I was fairly sure that I would like this album before I’d even heard a second of it. Fieldhead’s damaged drones can be (and frequently are) compared with the likes of Grouper, Odd Nosdam, Boards of Canada, and William Basinski; and Fieldhead’s Paul Elam has ties with fellow Leeds residents Hood (possibly the most underrated band in the history of all things, by the way), sharing that band’s fascination with creating soundscapes that reflect the English countryside at its most autumnal and wintry. Having listened to 'A Correction', I can confirm that my early anticipation was not unfounded. In its thirty minutes, the album consists of 8 tracks of hazy, deteriorated ambience (with an additional 18-second introductory vignette) that brilliantly pay tribute to the work of Fieldhead’s aforementioned influences and contemporaries, while still remaining highly distinctive and original.
Probably the most noticeable element that makes 'A Correction' stand out from the work of other purveyors of rustic, broken electronica is the presence of violin on a number of tracks, courtesy of The Boats’ Elaine Reynolds. Reynolds’ violin playing is used to great effect on tracks like ‘812 Keefer’ and ‘Fram’, as its organic acoustic warmth perfectly juxtaposes the cold electronic harshness of scratchy, lower-than-lo-fi drones and glitchy clicks and cuts. Similarly worthy of note is Elam’s grasp of the importance of silence and of the absence of sound, which is demonstrated on highly dynamic tracks like ‘Neon, Ugly’ and ‘Northern Canada’.
It’s commendable just how many ideas and sounds are explored by Fieldhead over the course of such a relatively short album: ‘Neon, Ugly’, for example, adds elements of ambient dub (akin to the early work of Pan.American and Loscil) to the mix; and ‘Harris’ is almost Burial-esque in how, through its use of rhythm and bass, it recontextualises tropes commonly associated with dance music to create something reminiscent of a more melancholic and otherworldly version of it.

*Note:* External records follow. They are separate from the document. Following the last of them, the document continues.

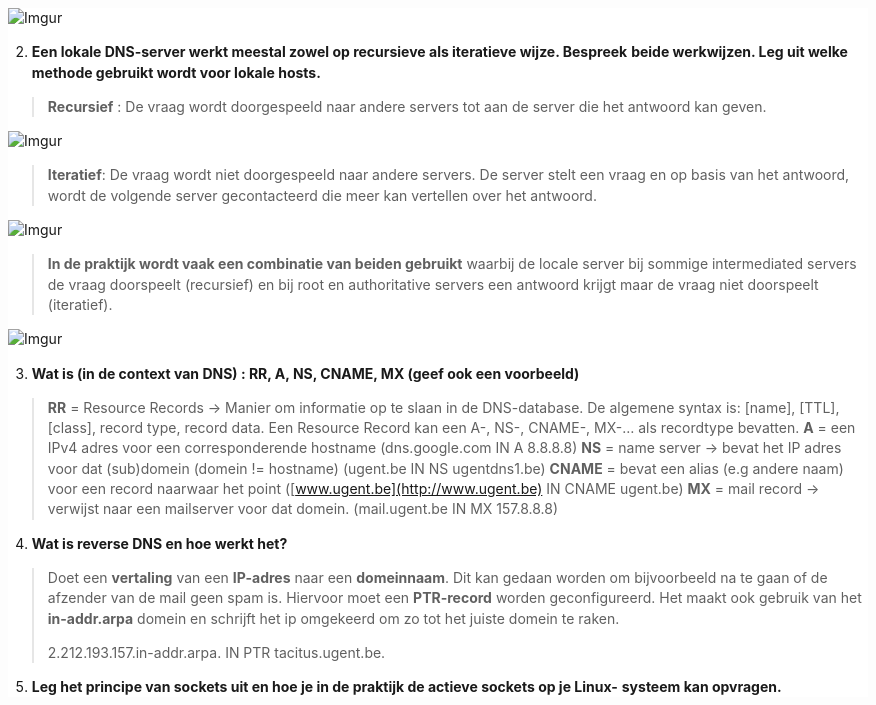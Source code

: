    ![Imgur](https://imgur.com/jvSxTWk.png)
   
   
   
2. **Een lokale DNS-server werkt meestal zowel op recursieve als iteratieve wijze. Bespreek**
   **beide werkwijzen. Leg uit welke methode gebruikt wordt voor lokale hosts.**

> **Recursief** : De vraag wordt doorgespeeld naar andere servers tot aan de server die het antwoord kan geven.



![Imgur](https://imgur.com/A1xlVHQ.png)



> **Iteratief**: De vraag wordt niet doorgespeeld naar andere servers. De server stelt een vraag en op basis van het antwoord, wordt de volgende server gecontacteerd die meer kan vertellen over het antwoord.



![Imgur](https://imgur.com/xdWxHL5.png)



> **In de praktijk wordt vaak een combinatie van beiden gebruikt** waarbij de locale server bij sommige intermediated servers de vraag doorspeelt (recursief) en bij root en authoritative servers een antwoord krijgt maar de vraag niet doorspeelt (iteratief).

![Imgur](https://imgur.com/0rjaTNK.png)



3. **Wat is (in de context van DNS) : RR, A, NS, CNAME, MX (geef ook een voorbeeld)**

>**RR** = Resource Records → Manier om informatie op te slaan in de DNS-database. De algemene syntax is: [name], [TTL], [class], record type, record data. Een Resource Record kan een A-, NS-, CNAME-, MX-… als recordtype bevatten.
>**A** = een IPv4 adres voor een corresponderende hostname (dns.google.com IN A 8.8.8.8)
>**NS** = name server → bevat het IP adres voor dat (sub)domein (domein != hostname) (ugent.be IN NS ugentdns1.be)
>**CNAME** = bevat een alias (e.g andere naam) voor een record naarwaar het point ([www.ugent.be](http://www.ugent.be) IN CNAME ugent.be)
>**MX** = mail record → verwijst naar een mailserver voor dat domein. (mail.ugent.be IN MX 157.8.8.8)



4. **Wat is reverse DNS en hoe werkt het?**

> Doet een **vertaling** van een **IP-adres** naar een **domeinnaam**. Dit kan gedaan worden om bijvoorbeeld na te gaan of de afzender van de mail geen spam is. Hiervoor moet een **PTR-record** worden geconfigureerd. Het maakt ook gebruik van het **in-addr.arpa** domein en schrijft het ip omgekeerd om zo tot het juiste domein te raken.
>
> 2.212.193.157.in-addr.arpa. IN PTR tacitus.ugent.be.



5. **Leg het principe van sockets uit en hoe je in de praktijk de actieve sockets op je Linux-**
   **systeem kan opvragen.**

If I had to mention any problem with 'A Correction', it would relate to the length of the tracks: with the exception of the title track, every track on the album is less than four minutes in length. Now, this can be a good thing, as it limits the risk of tracks outstaying their welcome (as is always a possibility on an album as minimalist and understated as this one) but, despite that, I frequently found myself wishing that ideas had been explored more extensively – especially when a number of the tracks end disappointingly abruptly. Despite that, 'A Correction' is another great release from Fieldhead, which – like his previous releases (2009’s They Shook Hands for Hours and the 2010 EP Riser)– proves that he more than deserves to be regarded alongside the likes of Grouper and Boards of Canada as an important artist in the field of rustic, pastoral ambient / electronic music.